Today, however, Zirone was very moderate in what he had to say. He was obviously anxious about his dinner. The night before, fortune had been unkind to them at the gambling-table, and the resources of Sarcany had been exhausted. What they were to do next neither knew. They could only reckon on chance, and as that Providence of the Beggars did not seek them out on the mole of San Carlo, they decided to go in search of it along the streets of the new town.

There, up and down the squares, quays, and promenades on both sides of the harbour leading to the grand canal which runs through Trieste, there goes, comes, throngs, hastens, and tears along in the fury of business a population of some seventy thousand inhabitants of Italian origin whose mother-tongue is lost in a cosmopolitan concert of all the sailors, traders, workmen, and officials who shout and chatter in English, German, French, or Slav. Although this new town is rich, it by no means follows that all who tread its streets are fortunate. No! Even the wealthiest could hardly compete with the foreign merchants—English, Armenian, Greeks, and Jews—who lord it at Trieste, and whose sumptuous establishments would do no discredit to the capital of Austria-Hungary. But, beyond these, how many are the poorer folks wandering from morning to night along the busy streets, bordered with lofty buildings closed like strong rooms, where lie the goods of all descriptions attracted to this free port, so happily placed at the farthest corner of the Adriatic! How many there are, breakfastless and dinnerless, loitering on the quays, where the vessels of the wealthiest shipping firm of the Continent—the Austrian Lloyds—are unloading the treasures brought from every part of the world! How many outcasts there are, such as are found in London, Liverpool, Marseilles, Havre, Antwerp, and Leghorn, who elbow the opulent ship owners, thronging round the warehouses, where admittance is forbidden them, round the Exchange, whose doors will never open for them, and everywhere round the Tergesteum, where the merchant has planted his office and counting-house and lives in perfect accord with the Chamber of Commerce!

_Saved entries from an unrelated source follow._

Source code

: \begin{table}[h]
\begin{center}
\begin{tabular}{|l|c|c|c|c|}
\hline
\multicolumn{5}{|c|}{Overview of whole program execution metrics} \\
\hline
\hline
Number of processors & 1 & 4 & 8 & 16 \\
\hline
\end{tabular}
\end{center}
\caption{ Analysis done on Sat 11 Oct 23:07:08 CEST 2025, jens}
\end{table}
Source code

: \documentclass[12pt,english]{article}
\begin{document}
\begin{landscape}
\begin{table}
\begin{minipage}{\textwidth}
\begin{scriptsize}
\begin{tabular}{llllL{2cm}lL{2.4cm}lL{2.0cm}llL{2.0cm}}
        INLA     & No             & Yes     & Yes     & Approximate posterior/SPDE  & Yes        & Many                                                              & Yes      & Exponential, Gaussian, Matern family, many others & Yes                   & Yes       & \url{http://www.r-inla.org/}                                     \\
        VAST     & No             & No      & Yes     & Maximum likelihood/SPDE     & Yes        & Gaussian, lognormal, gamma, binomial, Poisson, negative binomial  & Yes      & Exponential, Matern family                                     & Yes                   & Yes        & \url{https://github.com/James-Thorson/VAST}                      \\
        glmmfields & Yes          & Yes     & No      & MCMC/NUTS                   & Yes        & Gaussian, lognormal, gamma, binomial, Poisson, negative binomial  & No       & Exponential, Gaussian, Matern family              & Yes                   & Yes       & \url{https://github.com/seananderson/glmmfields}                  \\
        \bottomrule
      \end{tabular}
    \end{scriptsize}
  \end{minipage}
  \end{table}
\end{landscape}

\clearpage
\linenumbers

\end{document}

It is admitted that in all the great maritime towns of the old and new world there exists a class of unfortunates peculiar to these important centres. Whence they come we know not; whither they go we are equally ignorant. Amongst them the number of unclassed is considerable. Many of them are foreigners. The railroads and the steamers have thrown them in, as it were, on to a dust heap, and there they lie, crowding the thoroughfares, with the police striving in vain to clear them away.

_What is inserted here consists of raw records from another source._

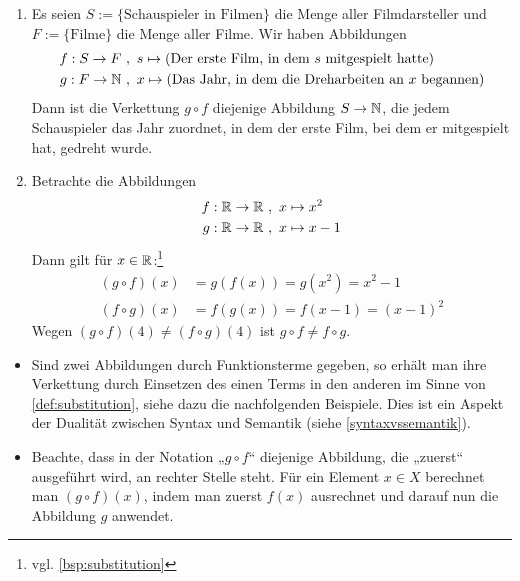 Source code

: \begin{bsp} \label{bsp:verkettung} \quad
    \begin{enumerate}
        \item Es seien $S:= \{ \text{Schauspieler in Filmen}\}$ die Menge aller Filmdarsteller und $F:=\{\text{Filme}\}$ die Menge aller Filme. Wir haben Abbildungen
        \begin{align*}
            f : S \to F \ & ,\ s\mapsto (\text{Der erste Film, in dem $s$ mitgespielt hatte}) \\
            g : F \to \mathbb N \ & ,\ x \mapsto (\text{Das Jahr, in dem die Dreharbeiten an $x$ begannen})
        \end{align*}
        Dann ist die Verkettung $g\circ f$ diejenige Abbildung $S\to \mathbb N$, die jedem Schauspieler das Jahr zuordnet, in dem der erste Film, bei dem er mitgespielt hat, gedreht wurde.
        \item Betrachte die Abbildungen
        \begin{align*}
            f : \mathbb R \to \mathbb R \ &,\ x\mapsto x^2 \\
            g : \mathbb R \to \mathbb R \ &,\ x \mapsto x-1
        \end{align*}
        Dann gilt für $x\in \mathbb R$:\footnote{vgl. \cref{bsp:substitution}}
        \begin{align*}
            (g\circ f)(x) & = g(f(x)) = g(x^2) = x^2-1 \\
            (f\circ g)(x) & = f(g(x)) = f(x-1) = (x-1)^2
        \end{align*}
        Wegen $(g\circ f)(4)\neq (f\circ g)(4)$ ist $g\circ f\neq f\circ g$.
    \end{enumerate}
\end{bsp}


\begin{bem} \quad
    \begin{itemize}
        \item Sind zwei Abbildungen durch Funktionsterme gegeben, so erhält man ihre Verkettung durch Einsetzen des einen Terms in den anderen im Sinne von \cref{def:substitution}, siehe dazu die nachfolgenden Beispiele. Dies ist ein Aspekt der Dualität zwischen Syntax und Semantik (siehe \cref{syntaxvssemantik}).
        \item Beachte, dass in der Notation „$g\circ f$“ diejenige Abbildung, die „zuerst“ ausgeführt wird, an rechter Stelle steht. Für ein Element $x \in X$ berechnet man $(g\circ f)(x)$, indem man zuerst $f(x)$ ausrechnet und darauf nun die Abbildung $g$ anwendet.
    \end{itemize}
\end{bem}


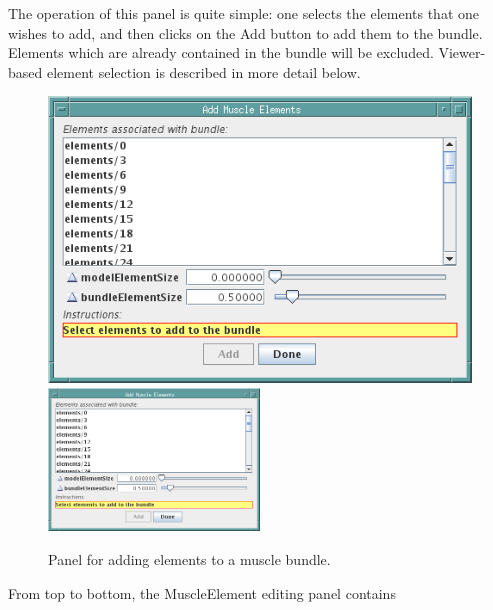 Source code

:\documentclass{article}
\begin{document}
The operation of this panel is quite simple: one selects the elements
that one wishes to add, and then clicks on the {\sf Add} button to add
them to the bundle. Elements which are already contained in the bundle
will be excluded. Viewer-based element selection is described
in more detail below.

\begin{figure}
\begin{center}
\iflatexml
\includegraphics[]{images/addMuscleElementsPanel}
\else
\includegraphics[width=0.50\textwidth]{images/addMuscleElementsPanel}
\fi
\end{center}
\caption{Panel for adding elements to a muscle bundle.}%
\label{addMuscleElementsPanelFig}
\end{figure}

From top to bottom, the MuscleElement editing panel contains
\end{document}
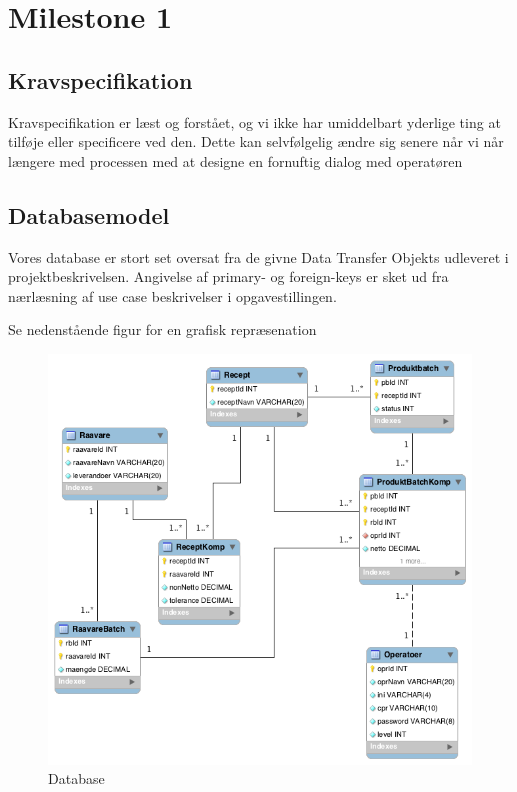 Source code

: \documentclass[a4paper]{article}
\begin{document}

\clearpage

\section{Milestone 1} %
\label{sec:Milestone 1}

\subsection{Kravspecifikation} %
\label{sub:Kravspecifikation}

Kravspecifikation er læst og forstået, og vi ikke har umiddelbart yderlige ting at tilføje eller specificere ved den. Dette kan selvfølgelig ændre sig senere når vi når længere med processen med at designe en fornuftig dialog med operatøren


\subsection{Databasemodel} %
\label{sub:Databasemodel}

Vores database er stort set oversat fra de givne Data Transfer Objekts udleveret i projektbeskrivelsen. Angivelse af primary- og foreign-keys er sket ud fra nærlæsning af use case beskrivelser i opgavestillingen.

Se nedenstående figur for en grafisk repræsenation

\begin{figure}[H]
  \centering
  \includegraphics[scale=0.6]{graphics/db.png}
    \caption{Database}
\end{figure}
\end{document}
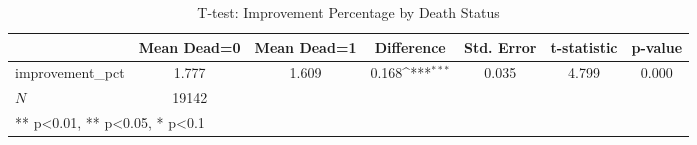 \begin{table}[htbp]\centering
\def\sym#1{\ifmmode^{#1}\else\(^{#1}\)\fi}
\caption{T-test: Improvement Percentage by Death Status}
\begin{tabular}{l*{1}{cccccc}}
\hline\hline
            & Mean Dead=0& Mean Dead=1&  Difference         &  Std. Error& t-statistic&     p-value\\
\hline
improvement\_pct&       1.777&       1.609&       0.168\sym{***}&       0.035&       4.799&       0.000\\
\hline
\(N\)       &       19142&            &                     &            &            &            \\
\hline\hline
\multicolumn{7}{l}{\footnotesize *** p<0.01, ** p<0.05, * p<0.1}\\
\end{tabular}
\end{table}
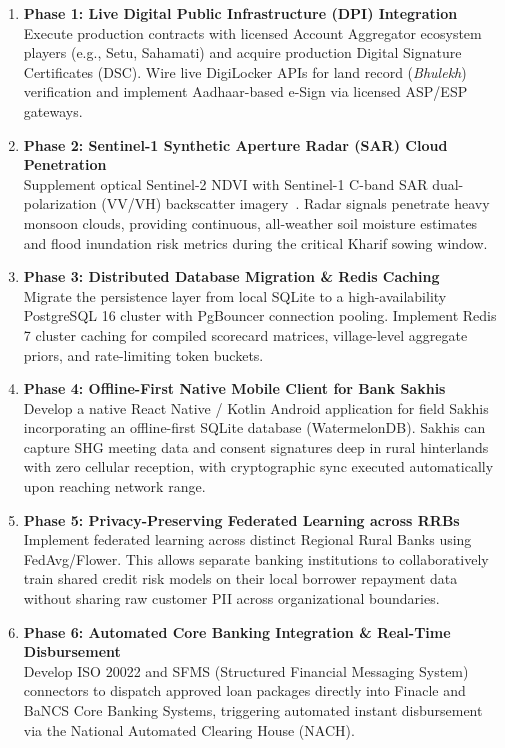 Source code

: \begin{enumerate}
  \item \textbf{Phase 1: Live Digital Public Infrastructure (DPI) Integration}\\
  Execute production contracts with licensed Account Aggregator ecosystem players (e.g., Setu, Sahamati) and acquire production Digital Signature Certificates (DSC). Wire live DigiLocker APIs for land record (\textit{Bhulekh}) verification and implement Aadhaar-based e-Sign via licensed ASP/ESP gateways.

  \item \textbf{Phase 2: Sentinel-1 Synthetic Aperture Radar (SAR) Cloud Penetration}\\
  Supplement optical Sentinel-2 NDVI with Sentinel-1 C-band SAR dual-polarization (VV/VH) backscatter imagery~\cite{drusch_sentinel2_2012}. Radar signals penetrate heavy monsoon clouds, providing continuous, all-weather soil moisture estimates and flood inundation risk metrics during the critical Kharif sowing window.

  \item \textbf{Phase 3: Distributed Database Migration \& Redis Caching}\\
  Migrate the persistence layer from local SQLite to a high-availability PostgreSQL 16 cluster with PgBouncer connection pooling. Implement Redis 7 cluster caching for compiled scorecard matrices, village-level aggregate priors, and rate-limiting token buckets.

  \item \textbf{Phase 4: Offline-First Native Mobile Client for Bank Sakhis}\\
  Develop a native React Native / Kotlin Android application for field Sakhis incorporating an offline-first SQLite database (WatermelonDB). Sakhis can capture SHG meeting data and consent signatures deep in rural hinterlands with zero cellular reception, with cryptographic sync executed automatically upon reaching network range.

  \item \textbf{Phase 5: Privacy-Preserving Federated Learning across RRBs}\\
  Implement federated learning across distinct Regional Rural Banks using FedAvg/Flower. This allows separate banking institutions to collaboratively train shared credit risk models on their local borrower repayment data without sharing raw customer PII across organizational boundaries.

  \item \textbf{Phase 6: Automated Core Banking Integration \& Real-Time Disbursement}\\
  Develop ISO 20022 and SFMS (Structured Financial Messaging System) connectors to dispatch approved loan packages directly into Finacle and BaNCS Core Banking Systems, triggering automated instant disbursement via the National Automated Clearing House (NACH).
\end{enumerate}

Sarcany and Zirone, after a farewell look across the gulf to the lighthouse on St. Theresa Point, left the mole, passed between the Teatro Communale and the square, and reached the Piazza Grande, where they talked for a quarter of an hour in front of the fountain which is built of the stone from the neighbouring Karst Hill, and stands by the statue to Charles VI.

Then they turned to the left and came back. To tell the truth Zirone eyed the passers-by as if he had an irresistible desire to feed on them. Then they turned towards the large square of Tergesteum just as the hour struck to close the Exchange.

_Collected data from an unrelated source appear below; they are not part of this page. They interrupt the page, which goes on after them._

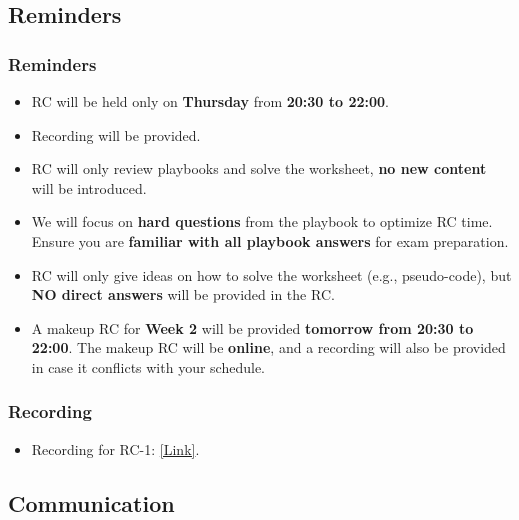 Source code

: \documentclass[
	11pt, %
]{beamer}
\begin{document}

\subsection{Reminders}

\begin{frame}
	\frametitle{Reminders}
 
	\begin{itemize}
    \item RC will be held only on \textbf{Thursday} from \textbf{20:30 to 22:00}.
    \item Recording will be provided.
    \item RC will only review playbooks and solve the worksheet, \textbf{no new content} will be introduced.
    \item We will focus on \textbf{hard questions} from the playbook to optimize RC time. Ensure you are \textbf{familiar with all playbook answers} for exam preparation.
    \item RC will only give ideas on how to solve the worksheet (e.g., pseudo-code), but \textbf{NO direct answers} will be provided in the RC.
    \item A makeup RC for \textbf{Week 2} will be provided \textbf{tomorrow from 20:30 to 22:00}. The makeup RC will be \textbf{online}, and a recording will also be provided in case it conflicts with your schedule.
\end{itemize}

\end{frame}



\begin{frame}
	\frametitle{Recording}
 
	\begin{itemize}
    \item Recording for RC-1: \href{https://sjtu.feishu.cn/minutes/obcn81s8v371bg9k42p1228p?from_source=finish_recording}{[Link]}.
\end{itemize}

\end{frame}



\subsection{Communication}
\end{document}
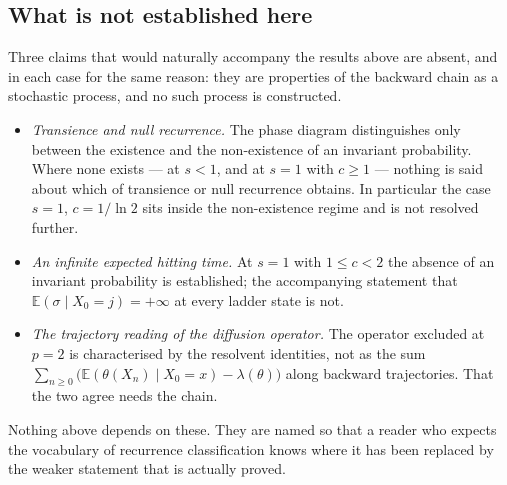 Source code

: \subsection{What is not established here}\label{sec:doubling_differences}

Three claims that would naturally accompany the results above are absent, and in each case for
the same reason: they are properties of the backward chain as a stochastic process, and no such
process is constructed.

\begin{itemize}
  \item \emph{Transience and null recurrence.} The phase diagram distinguishes only between the
        existence and the non-existence of an invariant probability. Where none exists --- at
        $s<1$, and at $s=1$ with $c\geq1$ --- nothing is said about which of transience or null
        recurrence obtains. In particular the case $s=1$, $c=1/\ln2$ sits inside the
        non-existence regime and is not resolved further.
  \item \emph{An infinite expected hitting time.} At $s=1$ with $1\leq c<2$ the absence of an
        invariant probability is established; the accompanying statement that
        $\mathbb E(\sigma\mid X_0=j)=+\infty$ at every ladder state is not.
  \item \emph{The trajectory reading of the diffusion operator.} The operator excluded at $p=2$
        is characterised by the resolvent identities, not as the sum
        $\sum_{n\geq0}\bigl(\mathbb E(\theta(X_n)\mid X_0=x)-\lambda(\theta)\bigr)$ along
        backward trajectories. That the two agree needs the chain.
\end{itemize}

\noindent
Nothing above depends on these. They are named so that a reader who expects the vocabulary of
recurrence classification knows where it has been replaced by the weaker statement that is
actually proved.

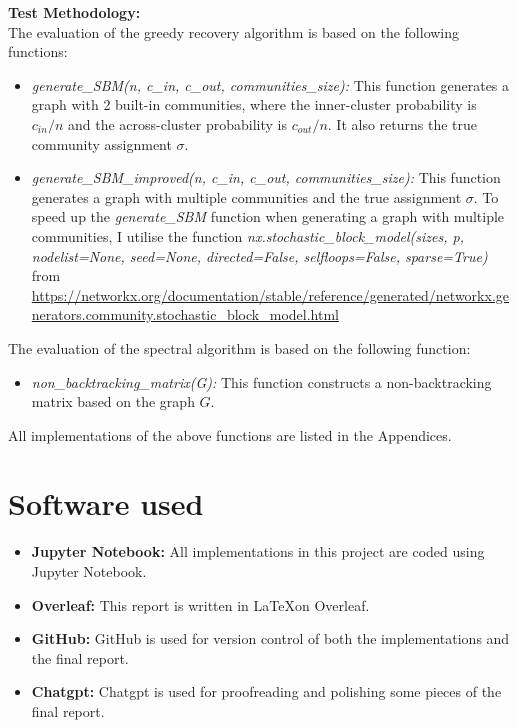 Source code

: \textbf{Test Methodology:}\\
The evaluation of the greedy recovery algorithm is based on the following functions:
\begin{itemize}
    \item \textit{generate\_SBM(n, c\_in, c\_out, communities\_size):}  This function generates a graph with 2 built-in communities, where the inner-cluster probability is $c_{in}/n$ and the across-cluster probability is $c_{out}/n$. It also returns the true community assignment $\sigma$.
    \item \textit{generate\_SBM\_improved(n, c\_in, c\_out, communities\_size):} This function generates a graph with multiple communities and the true assignment $\sigma$. To speed up the \textit{generate\_SBM} function when generating a graph with multiple communities, I utilise the function \textit{nx.stochastic\_block\_model(sizes, p, nodelist=None, seed=None, directed=False, selfloops=False, sparse=True)} from \url{https://networkx.org/documentation/stable/reference/generated/networkx.generators.community.stochastic_block_model.html}
\end{itemize}
The evaluation of the spectral algorithm is based on the following function:
\begin{itemize}
    \item \textit{non\_backtracking\_matrix(G):} This function constructs a non-backtracking matrix based on the graph $G$.
\end{itemize}
All implementations of the above functions are listed in the Appendices.

\section{Software used}
\begin{itemize}
    \item \textbf{Jupyter Notebook:} All implementations in this project are coded using Jupyter Notebook.
    \item \textbf{Overleaf:} This report is written in \LaTeX on Overleaf.
    \item \textbf{GitHub:} GitHub is used for version control of both the implementations and the final report.
    \item \textbf{Chatgpt:} Chatgpt is used for proofreading and polishing some pieces of the final report.
\end{itemize}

“There it is, empty—like we are!” said the Sicilian with a laugh, but without any wish to laugh.

But the indifferent Sarcany seemed to take not the slightest notice of his companion’s mistimed pleasantry as he indulged in a hungry yawn.

Then they crossed the triangle past the bronze statue of the Emperor Leopold I. A shrill whistle from Zirone—quite a street boy’s whistle—put to flight the flock of blue pigeons that were cooing on the portico of the old Exchange, like the grey pigeons in the square of Saint Mark at Venice.

Then they reached the Corso, which divides new from old Trieste. A wide street destitute of elegance, with well patronized shops destitute of taste, and more like the Regent Street of London or the Broadway of New York than the Boulevard des Italiens of Paris. In the street a great number of people; but of vehicles only a few, and these going between the Piazza Grande and the Piazza della Legna—names sufficiently indicating the town’s Italian origin.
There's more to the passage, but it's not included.